Exercise goal:
What you return must match the records exactly, line for line.

Provided records:
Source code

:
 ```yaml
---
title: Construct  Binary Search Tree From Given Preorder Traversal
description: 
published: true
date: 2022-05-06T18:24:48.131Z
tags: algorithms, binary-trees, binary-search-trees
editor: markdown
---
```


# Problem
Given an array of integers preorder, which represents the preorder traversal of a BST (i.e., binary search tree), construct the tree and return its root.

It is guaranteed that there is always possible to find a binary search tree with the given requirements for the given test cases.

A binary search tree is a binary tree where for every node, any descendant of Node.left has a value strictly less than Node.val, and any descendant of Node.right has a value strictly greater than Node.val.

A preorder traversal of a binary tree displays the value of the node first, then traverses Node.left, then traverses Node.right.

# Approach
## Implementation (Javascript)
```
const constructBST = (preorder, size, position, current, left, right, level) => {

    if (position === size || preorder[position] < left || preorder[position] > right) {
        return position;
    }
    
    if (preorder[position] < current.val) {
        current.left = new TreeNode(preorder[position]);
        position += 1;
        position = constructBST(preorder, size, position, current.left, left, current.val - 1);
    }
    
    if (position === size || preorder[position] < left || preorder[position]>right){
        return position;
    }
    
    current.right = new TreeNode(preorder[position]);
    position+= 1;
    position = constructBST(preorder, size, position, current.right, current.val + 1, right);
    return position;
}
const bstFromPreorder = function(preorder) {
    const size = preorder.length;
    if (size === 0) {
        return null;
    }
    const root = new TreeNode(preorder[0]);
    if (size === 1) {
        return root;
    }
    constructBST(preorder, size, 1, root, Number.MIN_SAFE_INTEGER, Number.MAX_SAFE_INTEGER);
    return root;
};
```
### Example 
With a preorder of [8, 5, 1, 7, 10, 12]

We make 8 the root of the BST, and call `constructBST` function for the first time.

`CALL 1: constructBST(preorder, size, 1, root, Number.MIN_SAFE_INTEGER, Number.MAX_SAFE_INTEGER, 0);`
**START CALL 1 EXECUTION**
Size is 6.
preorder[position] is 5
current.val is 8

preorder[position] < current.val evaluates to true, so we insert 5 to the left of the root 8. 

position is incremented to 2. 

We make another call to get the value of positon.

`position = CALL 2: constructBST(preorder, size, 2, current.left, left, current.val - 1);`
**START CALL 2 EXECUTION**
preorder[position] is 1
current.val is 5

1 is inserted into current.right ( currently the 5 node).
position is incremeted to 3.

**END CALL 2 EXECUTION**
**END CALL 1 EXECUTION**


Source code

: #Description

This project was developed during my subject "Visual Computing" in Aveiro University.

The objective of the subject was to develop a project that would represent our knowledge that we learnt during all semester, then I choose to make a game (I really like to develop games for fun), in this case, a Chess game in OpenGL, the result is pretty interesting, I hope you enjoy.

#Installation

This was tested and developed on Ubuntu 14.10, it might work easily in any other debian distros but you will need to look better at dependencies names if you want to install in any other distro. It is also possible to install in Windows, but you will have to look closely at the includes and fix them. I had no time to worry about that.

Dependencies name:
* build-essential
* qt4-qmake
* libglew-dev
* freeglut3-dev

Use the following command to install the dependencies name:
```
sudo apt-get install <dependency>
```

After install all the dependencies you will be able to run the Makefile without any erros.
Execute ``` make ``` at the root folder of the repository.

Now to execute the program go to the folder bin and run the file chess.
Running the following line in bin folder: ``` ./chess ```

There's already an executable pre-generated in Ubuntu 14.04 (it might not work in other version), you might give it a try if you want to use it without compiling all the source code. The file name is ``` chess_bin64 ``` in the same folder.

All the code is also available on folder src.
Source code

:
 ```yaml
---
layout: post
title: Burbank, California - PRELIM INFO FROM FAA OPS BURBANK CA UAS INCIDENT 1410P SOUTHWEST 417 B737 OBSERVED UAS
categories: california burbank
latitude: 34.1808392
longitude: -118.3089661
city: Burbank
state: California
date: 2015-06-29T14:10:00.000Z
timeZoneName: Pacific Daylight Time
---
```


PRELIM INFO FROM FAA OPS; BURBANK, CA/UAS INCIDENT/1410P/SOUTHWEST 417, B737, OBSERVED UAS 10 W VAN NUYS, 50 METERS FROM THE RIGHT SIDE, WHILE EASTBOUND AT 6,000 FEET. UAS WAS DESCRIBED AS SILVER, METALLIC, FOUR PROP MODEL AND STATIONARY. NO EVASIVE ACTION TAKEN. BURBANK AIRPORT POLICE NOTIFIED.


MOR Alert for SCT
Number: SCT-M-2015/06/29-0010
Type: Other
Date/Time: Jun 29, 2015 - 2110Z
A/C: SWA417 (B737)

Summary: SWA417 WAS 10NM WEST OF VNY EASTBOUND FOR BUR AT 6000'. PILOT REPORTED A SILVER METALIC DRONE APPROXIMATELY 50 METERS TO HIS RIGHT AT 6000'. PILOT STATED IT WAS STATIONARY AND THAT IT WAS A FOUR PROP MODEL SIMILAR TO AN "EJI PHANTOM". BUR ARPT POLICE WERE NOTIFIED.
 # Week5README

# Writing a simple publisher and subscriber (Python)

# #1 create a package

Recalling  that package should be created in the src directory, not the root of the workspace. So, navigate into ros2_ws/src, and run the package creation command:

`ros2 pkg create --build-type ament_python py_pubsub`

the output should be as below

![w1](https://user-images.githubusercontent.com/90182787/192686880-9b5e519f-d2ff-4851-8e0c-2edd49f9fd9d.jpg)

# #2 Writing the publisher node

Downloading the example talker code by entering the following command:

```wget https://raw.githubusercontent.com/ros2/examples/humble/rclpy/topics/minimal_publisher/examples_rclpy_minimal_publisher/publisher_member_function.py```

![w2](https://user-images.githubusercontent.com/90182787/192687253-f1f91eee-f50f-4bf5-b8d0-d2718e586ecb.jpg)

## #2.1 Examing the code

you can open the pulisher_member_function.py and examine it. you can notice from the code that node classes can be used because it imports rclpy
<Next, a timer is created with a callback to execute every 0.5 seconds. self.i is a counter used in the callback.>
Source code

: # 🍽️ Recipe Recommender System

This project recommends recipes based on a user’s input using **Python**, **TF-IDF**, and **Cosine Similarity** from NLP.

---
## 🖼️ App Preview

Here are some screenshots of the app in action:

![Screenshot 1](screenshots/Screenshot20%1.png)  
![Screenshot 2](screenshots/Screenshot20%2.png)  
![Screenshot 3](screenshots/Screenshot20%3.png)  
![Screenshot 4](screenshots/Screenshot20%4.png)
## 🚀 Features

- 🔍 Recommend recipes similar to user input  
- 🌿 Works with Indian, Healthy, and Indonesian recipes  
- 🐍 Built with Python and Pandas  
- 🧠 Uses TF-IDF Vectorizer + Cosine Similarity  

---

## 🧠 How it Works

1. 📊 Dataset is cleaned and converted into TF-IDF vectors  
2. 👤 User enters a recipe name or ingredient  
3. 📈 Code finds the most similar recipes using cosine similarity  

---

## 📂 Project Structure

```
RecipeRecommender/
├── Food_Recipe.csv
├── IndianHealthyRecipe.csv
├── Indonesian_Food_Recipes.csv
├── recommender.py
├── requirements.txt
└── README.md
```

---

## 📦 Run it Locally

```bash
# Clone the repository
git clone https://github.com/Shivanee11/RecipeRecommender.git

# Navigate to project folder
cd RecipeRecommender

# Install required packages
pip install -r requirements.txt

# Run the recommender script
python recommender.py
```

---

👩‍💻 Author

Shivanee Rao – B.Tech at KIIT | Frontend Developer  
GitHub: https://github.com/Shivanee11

Worked solution:
Source code

:
 ```yaml
---
title: Construct  Binary Search Tree From Given Preorder Traversal
description: 
published: true
date: 2022-05-06T18:24:48.131Z
tags: algorithms, binary-trees, binary-search-trees
editor: markdown
---
```


# Problem
Given an array of integers preorder, which represents the preorder traversal of a BST (i.e., binary search tree), construct the tree and return its root.

It is guaranteed that there is always possible to find a binary search tree with the given requirements for the given test cases.

A binary search tree is a binary tree where for every node, any descendant of Node.left has a value strictly less than Node.val, and any descendant of Node.right has a value strictly greater than Node.val.

A preorder traversal of a binary tree displays the value of the node first, then traverses Node.left, then traverses Node.right.

# Approach
## Implementation (Javascript)
```
const constructBST = (preorder, size, position, current, left, right, level) => {

    if (position === size || preorder[position] < left || preorder[position] > right) {
        return position;
    }
    
    if (preorder[position] < current.val) {
        current.left = new TreeNode(preorder[position]);
        position += 1;
        position = constructBST(preorder, size, position, current.left, left, current.val - 1);
    }
    
    if (position === size || preorder[position] < left || preorder[position]>right){
        return position;
    }
    
    current.right = new TreeNode(preorder[position]);
    position+= 1;
    position = constructBST(preorder, size, position, current.right, current.val + 1, right);
    return position;
}
const bstFromPreorder = function(preorder) {
    const size = preorder.length;
    if (size === 0) {
        return null;
    }
    const root = new TreeNode(preorder[0]);
    if (size === 1) {
        return root;
    }
    constructBST(preorder, size, 1, root, Number.MIN_SAFE_INTEGER, Number.MAX_SAFE_INTEGER);
    return root;
};
```
### Example 
With a preorder of [8, 5, 1, 7, 10, 12]

We make 8 the root of the BST, and call `constructBST` function for the first time.

`CALL 1: constructBST(preorder, size, 1, root, Number.MIN_SAFE_INTEGER, Number.MAX_SAFE_INTEGER, 0);`
**START CALL 1 EXECUTION**
Size is 6.
preorder[position] is 5
current.val is 8

preorder[position] < current.val evaluates to true, so we insert 5 to the left of the root 8. 

position is incremented to 2. 

We make another call to get the value of positon.

`position = CALL 2: constructBST(preorder, size, 2, current.left, left, current.val - 1);`
**START CALL 2 EXECUTION**
preorder[position] is 1
current.val is 5

1 is inserted into current.right ( currently the 5 node).
position is incremeted to 3.

**END CALL 2 EXECUTION**
**END CALL 1 EXECUTION**


Source code

: #Description

This project was developed during my subject "Visual Computing" in Aveiro University.

The objective of the subject was to develop a project that would represent our knowledge that we learnt during all semester, then I choose to make a game (I really like to develop games for fun), in this case, a Chess game in OpenGL, the result is pretty interesting, I hope you enjoy.

#Installation

This was tested and developed on Ubuntu 14.10, it might work easily in any other debian distros but you will need to look better at dependencies names if you want to install in any other distro. It is also possible to install in Windows, but you will have to look closely at the includes and fix them. I had no time to worry about that.

Dependencies name:
* build-essential
* qt4-qmake
* libglew-dev
* freeglut3-dev

Use the following command to install the dependencies name:
```
sudo apt-get install <dependency>
```

After install all the dependencies you will be able to run the Makefile without any erros.
Execute ``` make ``` at the root folder of the repository.

Now to execute the program go to the folder bin and run the file chess.
Running the following line in bin folder: ``` ./chess ```

There's already an executable pre-generated in Ubuntu 14.04 (it might not work in other version), you might give it a try if you want to use it without compiling all the source code. The file name is ``` chess_bin64 ``` in the same folder.

All the code is also available on folder src.
Source code

:
 ```yaml
---
layout: post
title: Burbank, California - PRELIM INFO FROM FAA OPS BURBANK CA UAS INCIDENT 1410P SOUTHWEST 417 B737 OBSERVED UAS
categories: california burbank
latitude: 34.1808392
longitude: -118.3089661
city: Burbank
state: California
date: 2015-06-29T14:10:00.000Z
timeZoneName: Pacific Daylight Time
---
```


PRELIM INFO FROM FAA OPS; BURBANK, CA/UAS INCIDENT/1410P/SOUTHWEST 417, B737, OBSERVED UAS 10 W VAN NUYS, 50 METERS FROM THE RIGHT SIDE, WHILE EASTBOUND AT 6,000 FEET. UAS WAS DESCRIBED AS SILVER, METALLIC, FOUR PROP MODEL AND STATIONARY. NO EVASIVE ACTION TAKEN. BURBANK AIRPORT POLICE NOTIFIED.


MOR Alert for SCT
Number: SCT-M-2015/06/29-0010
Type: Other
Date/Time: Jun 29, 2015 - 2110Z
A/C: SWA417 (B737)

Summary: SWA417 WAS 10NM WEST OF VNY EASTBOUND FOR BUR AT 6000'. PILOT REPORTED A SILVER METALIC DRONE APPROXIMATELY 50 METERS TO HIS RIGHT AT 6000'. PILOT STATED IT WAS STATIONARY AND THAT IT WAS A FOUR PROP MODEL SIMILAR TO AN "EJI PHANTOM". BUR ARPT POLICE WERE NOTIFIED.
 # Week5README

# Writing a simple publisher and subscriber (Python)

# #1 create a package

Recalling  that package should be created in the src directory, not the root of the workspace. So, navigate into ros2_ws/src, and run the package creation command:

`ros2 pkg create --build-type ament_python py_pubsub`

the output should be as below

![w1](https://user-images.githubusercontent.com/90182787/192686880-9b5e519f-d2ff-4851-8e0c-2edd49f9fd9d.jpg)

# #2 Writing the publisher node

Downloading the example talker code by entering the following command:

```wget https://raw.githubusercontent.com/ros2/examples/humble/rclpy/topics/minimal_publisher/examples_rclpy_minimal_publisher/publisher_member_function.py```

![w2](https://user-images.githubusercontent.com/90182787/192687253-f1f91eee-f50f-4bf5-b8d0-d2718e586ecb.jpg)

## #2.1 Examing the code

you can open the pulisher_member_function.py and examine it. you can notice from the code that node classes can be used because it imports rclpy
<Next, a timer is created with a callback to execute every 0.5 seconds. self.i is a counter used in the callback.>
Source code

: # 🍽️ Recipe Recommender System

This project recommends recipes based on a user’s input using **Python**, **TF-IDF**, and **Cosine Similarity** from NLP.

---
## 🖼️ App Preview

Here are some screenshots of the app in action:

![Screenshot 1](screenshots/Screenshot20%1.png)  
![Screenshot 2](screenshots/Screenshot20%2.png)  
![Screenshot 3](screenshots/Screenshot20%3.png)  
![Screenshot 4](screenshots/Screenshot20%4.png)
## 🚀 Features

- 🔍 Recommend recipes similar to user input  
- 🌿 Works with Indian, Healthy, and Indonesian recipes  
- 🐍 Built with Python and Pandas  
- 🧠 Uses TF-IDF Vectorizer + Cosine Similarity  

---

## 🧠 How it Works

1. 📊 Dataset is cleaned and converted into TF-IDF vectors  
2. 👤 User enters a recipe name or ingredient  
3. 📈 Code finds the most similar recipes using cosine similarity  

---

## 📂 Project Structure

```
RecipeRecommender/
├── Food_Recipe.csv
├── IndianHealthyRecipe.csv
├── Indonesian_Food_Recipes.csv
├── recommender.py
├── requirements.txt
└── README.md
```

---

## 📦 Run it Locally

```bash
# Clone the repository
git clone https://github.com/Shivanee11/RecipeRecommender.git

# Navigate to project folder
cd RecipeRecommender

# Install required packages
pip install -r requirements.txt

# Run the recommender script
python recommender.py
```

---

👩‍💻 Author

Shivanee Rao – B.Tech at KIIT | Frontend Developer  
GitHub: https://github.com/Shivanee11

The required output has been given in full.